Source texts of formatted documents:
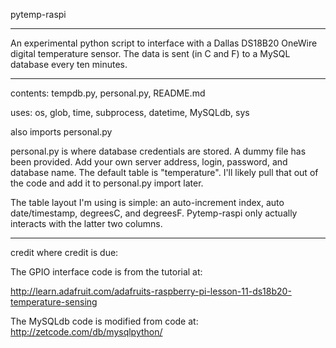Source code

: pytemp-raspi

---------------

An experimental python script to interface with a Dallas DS18B20 OneWire
digital temperature sensor.  The data is sent (in C and F) to a MySQL 
database every ten minutes.

---------------

contents: tempdb.py, personal.py, README.md

uses: os, glob, time, subprocess, datetime, MySQLdb, sys

also imports personal.py

personal.py is where database credentials are stored. A dummy file has been provided.
Add your own server address, login, password, and database name.  The default
table is "temperature". I'll likely pull that out of the code and add it to personal.py
import later.

The table layout I'm using is simple: an auto-increment index, auto date/timestamp,
degreesC, and degreesF.  Pytemp-raspi only actually interacts with the latter two columns.

--------------
credit where credit is due:

The GPIO interface code is from the tutorial at: 

http://learn.adafruit.com/adafruits-raspberry-pi-lesson-11-ds18b20-temperature-sensing

The MySQLdb code is modified from code at:
http://zetcode.com/db/mysqlpython/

- **What to produce**:
Please transcribe every record above exactly as written, leaving out the pictures.

- **Task answer**:
Source code

: pytemp-raspi

---------------

An experimental python script to interface with a Dallas DS18B20 OneWire
digital temperature sensor.  The data is sent (in C and F) to a MySQL 
database every ten minutes.

---------------

contents: tempdb.py, personal.py, README.md

uses: os, glob, time, subprocess, datetime, MySQLdb, sys

also imports personal.py

personal.py is where database credentials are stored. A dummy file has been provided.
Add your own server address, login, password, and database name.  The default
table is "temperature". I'll likely pull that out of the code and add it to personal.py
import later.

The table layout I'm using is simple: an auto-increment index, auto date/timestamp,
degreesC, and degreesF.  Pytemp-raspi only actually interacts with the latter two columns.

--------------
credit where credit is due:

The GPIO interface code is from the tutorial at: 

http://learn.adafruit.com/adafruits-raspberry-pi-lesson-11-ds18b20-temperature-sensing

The MySQLdb code is modified from code at:
http://zetcode.com/db/mysqlpython/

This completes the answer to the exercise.